Lipoprotein Metabolism in Cultured Hepatocytes
Bachorik, Paul S.   
Johns Hopkins University, Baltimore, MD, United States

Porcine hepatocytes take up apoE-free high density lipoprotein (HDL) via a high affinity binding site on the cell surface. Part of the HDL is subsequently degraded in lysosomes and part of it is released in macromolecular and probably altered form. The major objectives of this proposal are to study the regulation and physiological consequences of high affinity uptake of apoE-free HDL and the relation between uptake, irreversible degradation and the release of macromolecular HDL. A homologous system of cultured porcine hepatocytes and porcine HDL will be used in the study.

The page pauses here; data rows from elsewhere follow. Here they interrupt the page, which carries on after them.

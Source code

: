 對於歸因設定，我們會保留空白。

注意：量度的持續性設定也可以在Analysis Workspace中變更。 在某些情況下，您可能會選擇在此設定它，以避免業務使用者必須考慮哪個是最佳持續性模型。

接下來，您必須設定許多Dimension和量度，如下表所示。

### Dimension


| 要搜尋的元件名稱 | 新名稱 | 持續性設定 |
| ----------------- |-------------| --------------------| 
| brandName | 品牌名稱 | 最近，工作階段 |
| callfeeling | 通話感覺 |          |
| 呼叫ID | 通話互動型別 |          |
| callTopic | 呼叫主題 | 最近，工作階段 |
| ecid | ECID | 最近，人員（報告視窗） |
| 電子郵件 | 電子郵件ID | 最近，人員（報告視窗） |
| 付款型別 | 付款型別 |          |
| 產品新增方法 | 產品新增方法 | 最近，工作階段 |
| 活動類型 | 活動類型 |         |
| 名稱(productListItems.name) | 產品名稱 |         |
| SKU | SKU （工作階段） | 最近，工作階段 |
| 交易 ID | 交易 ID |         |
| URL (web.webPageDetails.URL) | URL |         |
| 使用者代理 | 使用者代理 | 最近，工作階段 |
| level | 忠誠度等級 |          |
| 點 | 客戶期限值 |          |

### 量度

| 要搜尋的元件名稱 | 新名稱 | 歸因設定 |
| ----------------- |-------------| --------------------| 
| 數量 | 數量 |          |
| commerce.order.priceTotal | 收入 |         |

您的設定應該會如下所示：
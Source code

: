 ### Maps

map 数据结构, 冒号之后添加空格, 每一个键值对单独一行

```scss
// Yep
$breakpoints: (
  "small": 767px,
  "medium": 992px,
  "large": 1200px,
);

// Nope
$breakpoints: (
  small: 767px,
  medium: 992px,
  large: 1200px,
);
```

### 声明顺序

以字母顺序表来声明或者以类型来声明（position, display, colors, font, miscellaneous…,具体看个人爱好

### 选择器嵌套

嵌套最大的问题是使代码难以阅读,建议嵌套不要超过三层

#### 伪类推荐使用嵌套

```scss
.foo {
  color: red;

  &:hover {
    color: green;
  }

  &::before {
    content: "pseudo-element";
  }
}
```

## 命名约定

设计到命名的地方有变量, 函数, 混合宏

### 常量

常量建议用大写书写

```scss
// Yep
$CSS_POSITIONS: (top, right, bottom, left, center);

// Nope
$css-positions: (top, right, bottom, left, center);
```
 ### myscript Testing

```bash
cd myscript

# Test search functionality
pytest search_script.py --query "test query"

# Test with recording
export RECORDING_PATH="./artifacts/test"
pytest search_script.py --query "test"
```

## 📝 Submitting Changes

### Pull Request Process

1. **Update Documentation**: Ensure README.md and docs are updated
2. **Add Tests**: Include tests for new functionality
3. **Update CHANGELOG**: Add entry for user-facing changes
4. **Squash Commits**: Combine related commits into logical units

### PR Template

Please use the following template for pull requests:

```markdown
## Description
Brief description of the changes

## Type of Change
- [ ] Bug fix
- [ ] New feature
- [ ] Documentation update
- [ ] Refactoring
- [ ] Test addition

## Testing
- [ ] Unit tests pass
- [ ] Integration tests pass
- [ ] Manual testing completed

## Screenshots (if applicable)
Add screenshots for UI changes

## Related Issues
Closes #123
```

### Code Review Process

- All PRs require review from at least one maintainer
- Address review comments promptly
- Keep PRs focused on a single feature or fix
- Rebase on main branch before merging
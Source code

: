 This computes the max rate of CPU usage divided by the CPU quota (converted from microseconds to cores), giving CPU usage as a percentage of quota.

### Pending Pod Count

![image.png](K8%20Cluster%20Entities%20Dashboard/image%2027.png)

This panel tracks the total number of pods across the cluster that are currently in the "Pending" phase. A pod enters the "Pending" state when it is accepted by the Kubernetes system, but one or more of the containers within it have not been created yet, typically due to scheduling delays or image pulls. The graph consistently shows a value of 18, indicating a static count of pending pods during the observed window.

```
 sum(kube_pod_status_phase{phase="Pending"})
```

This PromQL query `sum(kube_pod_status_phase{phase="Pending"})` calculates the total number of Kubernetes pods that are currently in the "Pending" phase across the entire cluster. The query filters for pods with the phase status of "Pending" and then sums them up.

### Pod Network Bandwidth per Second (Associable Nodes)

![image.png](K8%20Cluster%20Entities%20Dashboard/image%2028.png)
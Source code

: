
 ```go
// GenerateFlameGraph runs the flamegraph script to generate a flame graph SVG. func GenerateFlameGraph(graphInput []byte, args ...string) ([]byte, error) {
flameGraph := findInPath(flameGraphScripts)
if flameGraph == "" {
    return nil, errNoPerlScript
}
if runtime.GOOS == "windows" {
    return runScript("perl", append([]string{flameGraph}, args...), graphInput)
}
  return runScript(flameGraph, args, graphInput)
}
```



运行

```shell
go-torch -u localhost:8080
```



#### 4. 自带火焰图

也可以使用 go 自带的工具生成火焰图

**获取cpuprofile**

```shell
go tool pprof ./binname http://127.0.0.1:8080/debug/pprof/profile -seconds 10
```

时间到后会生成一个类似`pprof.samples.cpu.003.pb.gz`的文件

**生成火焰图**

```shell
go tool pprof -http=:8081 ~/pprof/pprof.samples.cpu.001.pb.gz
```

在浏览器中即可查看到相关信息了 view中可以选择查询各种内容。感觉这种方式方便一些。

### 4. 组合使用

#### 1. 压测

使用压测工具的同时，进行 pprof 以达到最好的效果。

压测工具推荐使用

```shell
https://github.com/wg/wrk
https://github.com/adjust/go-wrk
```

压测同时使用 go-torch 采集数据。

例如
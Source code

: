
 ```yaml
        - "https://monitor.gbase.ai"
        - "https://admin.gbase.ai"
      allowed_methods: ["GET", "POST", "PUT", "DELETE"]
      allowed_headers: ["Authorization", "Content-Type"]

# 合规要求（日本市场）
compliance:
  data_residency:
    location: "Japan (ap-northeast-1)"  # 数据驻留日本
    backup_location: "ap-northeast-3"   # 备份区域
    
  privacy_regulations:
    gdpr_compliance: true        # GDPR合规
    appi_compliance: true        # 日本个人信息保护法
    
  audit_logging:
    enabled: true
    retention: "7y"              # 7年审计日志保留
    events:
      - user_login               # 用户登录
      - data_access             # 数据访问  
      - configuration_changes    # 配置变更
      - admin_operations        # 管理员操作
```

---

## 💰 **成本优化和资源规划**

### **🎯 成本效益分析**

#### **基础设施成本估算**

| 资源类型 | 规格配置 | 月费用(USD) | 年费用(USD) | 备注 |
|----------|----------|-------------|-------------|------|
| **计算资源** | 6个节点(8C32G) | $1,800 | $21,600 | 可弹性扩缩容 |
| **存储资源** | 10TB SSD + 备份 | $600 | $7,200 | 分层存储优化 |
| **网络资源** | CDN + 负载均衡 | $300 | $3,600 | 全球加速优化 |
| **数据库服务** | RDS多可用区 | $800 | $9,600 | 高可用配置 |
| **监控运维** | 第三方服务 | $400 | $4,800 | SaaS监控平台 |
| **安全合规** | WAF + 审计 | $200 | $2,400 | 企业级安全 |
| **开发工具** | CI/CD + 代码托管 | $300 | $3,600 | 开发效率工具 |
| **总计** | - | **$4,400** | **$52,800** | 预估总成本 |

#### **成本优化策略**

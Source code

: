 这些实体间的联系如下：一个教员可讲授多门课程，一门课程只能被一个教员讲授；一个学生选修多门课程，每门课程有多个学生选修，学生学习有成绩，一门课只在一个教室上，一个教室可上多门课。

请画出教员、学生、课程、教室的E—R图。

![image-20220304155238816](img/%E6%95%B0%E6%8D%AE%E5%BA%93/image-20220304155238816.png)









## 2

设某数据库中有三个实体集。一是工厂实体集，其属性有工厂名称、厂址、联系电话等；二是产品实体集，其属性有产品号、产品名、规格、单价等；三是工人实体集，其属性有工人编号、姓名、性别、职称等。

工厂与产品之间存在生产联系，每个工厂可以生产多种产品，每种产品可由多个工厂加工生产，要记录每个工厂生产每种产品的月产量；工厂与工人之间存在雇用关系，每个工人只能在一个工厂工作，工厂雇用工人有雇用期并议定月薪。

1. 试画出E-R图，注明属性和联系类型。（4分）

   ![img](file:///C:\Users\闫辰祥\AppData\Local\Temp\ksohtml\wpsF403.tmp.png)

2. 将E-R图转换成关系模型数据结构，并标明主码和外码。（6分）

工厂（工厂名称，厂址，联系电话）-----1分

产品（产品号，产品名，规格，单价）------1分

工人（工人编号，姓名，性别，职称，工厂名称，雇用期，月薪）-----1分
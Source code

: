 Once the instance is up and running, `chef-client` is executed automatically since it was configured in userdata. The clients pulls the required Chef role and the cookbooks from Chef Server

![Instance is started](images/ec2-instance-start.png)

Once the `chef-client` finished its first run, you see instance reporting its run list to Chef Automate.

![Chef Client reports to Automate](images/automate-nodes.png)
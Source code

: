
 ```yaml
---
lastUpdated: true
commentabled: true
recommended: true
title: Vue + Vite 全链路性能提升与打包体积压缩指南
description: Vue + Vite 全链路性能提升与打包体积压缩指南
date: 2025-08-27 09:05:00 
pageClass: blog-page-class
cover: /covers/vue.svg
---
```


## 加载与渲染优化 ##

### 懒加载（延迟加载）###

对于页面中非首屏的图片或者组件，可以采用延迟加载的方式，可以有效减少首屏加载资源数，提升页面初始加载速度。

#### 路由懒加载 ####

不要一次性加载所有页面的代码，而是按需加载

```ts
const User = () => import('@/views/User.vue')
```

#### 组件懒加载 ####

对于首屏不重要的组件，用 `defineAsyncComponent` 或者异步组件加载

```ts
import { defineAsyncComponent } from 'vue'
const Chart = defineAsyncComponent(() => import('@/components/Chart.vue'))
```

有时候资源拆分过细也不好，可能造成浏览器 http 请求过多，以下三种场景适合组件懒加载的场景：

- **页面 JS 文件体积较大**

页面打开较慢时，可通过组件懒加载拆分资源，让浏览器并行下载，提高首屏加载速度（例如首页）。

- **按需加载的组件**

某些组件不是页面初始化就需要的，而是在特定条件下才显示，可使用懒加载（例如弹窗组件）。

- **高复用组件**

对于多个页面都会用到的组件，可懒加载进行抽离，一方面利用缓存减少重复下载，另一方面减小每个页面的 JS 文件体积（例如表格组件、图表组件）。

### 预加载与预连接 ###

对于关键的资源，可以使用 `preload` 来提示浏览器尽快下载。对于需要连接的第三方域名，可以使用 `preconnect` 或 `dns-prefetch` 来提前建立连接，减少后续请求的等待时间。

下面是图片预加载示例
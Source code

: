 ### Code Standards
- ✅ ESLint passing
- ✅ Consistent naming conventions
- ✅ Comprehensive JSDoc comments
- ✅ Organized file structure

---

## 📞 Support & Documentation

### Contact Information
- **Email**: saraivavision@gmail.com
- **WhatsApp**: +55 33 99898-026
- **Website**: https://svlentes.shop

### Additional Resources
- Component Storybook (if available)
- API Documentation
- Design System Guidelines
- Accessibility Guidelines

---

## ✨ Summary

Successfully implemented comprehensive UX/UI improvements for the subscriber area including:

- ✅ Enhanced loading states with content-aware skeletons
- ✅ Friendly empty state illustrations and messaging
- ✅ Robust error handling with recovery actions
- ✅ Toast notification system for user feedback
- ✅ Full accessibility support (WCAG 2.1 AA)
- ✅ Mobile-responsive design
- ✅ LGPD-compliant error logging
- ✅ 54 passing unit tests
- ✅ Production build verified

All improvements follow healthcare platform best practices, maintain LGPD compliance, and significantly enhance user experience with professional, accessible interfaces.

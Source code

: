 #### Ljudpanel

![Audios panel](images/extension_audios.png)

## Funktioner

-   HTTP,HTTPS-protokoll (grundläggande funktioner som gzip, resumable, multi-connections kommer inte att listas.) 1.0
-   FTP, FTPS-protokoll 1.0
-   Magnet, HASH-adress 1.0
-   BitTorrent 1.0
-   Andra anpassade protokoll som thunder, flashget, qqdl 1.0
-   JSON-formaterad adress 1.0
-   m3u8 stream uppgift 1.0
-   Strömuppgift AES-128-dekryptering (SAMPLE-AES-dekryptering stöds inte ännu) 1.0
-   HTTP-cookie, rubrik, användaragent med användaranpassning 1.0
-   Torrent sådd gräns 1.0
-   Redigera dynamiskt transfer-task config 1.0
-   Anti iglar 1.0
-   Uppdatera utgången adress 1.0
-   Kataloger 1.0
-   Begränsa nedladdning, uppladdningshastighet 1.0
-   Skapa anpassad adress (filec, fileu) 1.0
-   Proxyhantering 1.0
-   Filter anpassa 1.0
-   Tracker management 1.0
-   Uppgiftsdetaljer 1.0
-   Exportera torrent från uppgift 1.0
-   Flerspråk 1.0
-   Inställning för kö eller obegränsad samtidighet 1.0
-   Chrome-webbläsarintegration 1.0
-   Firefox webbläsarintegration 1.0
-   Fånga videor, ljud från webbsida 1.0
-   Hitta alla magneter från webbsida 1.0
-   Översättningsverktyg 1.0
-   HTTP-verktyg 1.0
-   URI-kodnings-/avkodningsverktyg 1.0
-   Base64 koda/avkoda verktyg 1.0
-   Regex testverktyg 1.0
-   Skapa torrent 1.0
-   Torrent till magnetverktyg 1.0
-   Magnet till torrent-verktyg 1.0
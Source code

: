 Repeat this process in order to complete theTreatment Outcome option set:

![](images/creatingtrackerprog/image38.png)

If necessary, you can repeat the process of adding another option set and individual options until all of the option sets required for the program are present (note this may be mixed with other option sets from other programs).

The specific aims are to: a) determine whether high affinity HDL binding can influence cellular sterol synthesis, cholesterol esterification, and cholesterol level, b) whether HDL binding sites are regulated in cholesterol-loaded or -depleted cells; c) measure the comparative uptake, degradation and release in macromolecular form of HDL-apoprotein and -cholesteryl ester to determine whether one of these components is absorbed preferentially; d) to examine the effect of cytoskeletal and metabolic inhibitors on uptake and release; e) to distinguish HDL binding from internalization and estimate the fraction of internalized HDL that is degraded or released as a macromolecule; and f) examine released HDL immunochemically, electrophoretically, by gel filtration and density gradient ultracentrifugation to detect cell-mediated modifications in the size, density, or immunochemical reactivity of the lipoprotein. Cells will be loaded with cholesterol by incubation with cholesterol-lecithin dispersions and mevalonolactone, and will be depleted of sterol by incubation with lecithin and Compactin. Binding will be distinguished from internalization using pulse-chase experiments, trypsin treatment, metabolic inhibitors, and paraformaldehyde-treated cells. The uptake and release of HDL-apoAI and -core lipid will be assessed using double-labeled HDL (125I-apoAI, 3H-cholesteryl ether) and the proteolysis of apoAI will be examined using 125I-apoAI-labeled HDL. Both the irreversible catabolism and reversible high affinity association of HDL with pig liver cells may be relevant to the currently held hypothesis that HDL participates in the removal of cholesterol from peripheral cells and the return of the sterol to the liver by a """"""""shuttle"""""""" mechanism, and may have relevance to humans in view of the similarity of plasma lipoproteins and lipoprotein metabolism in both species.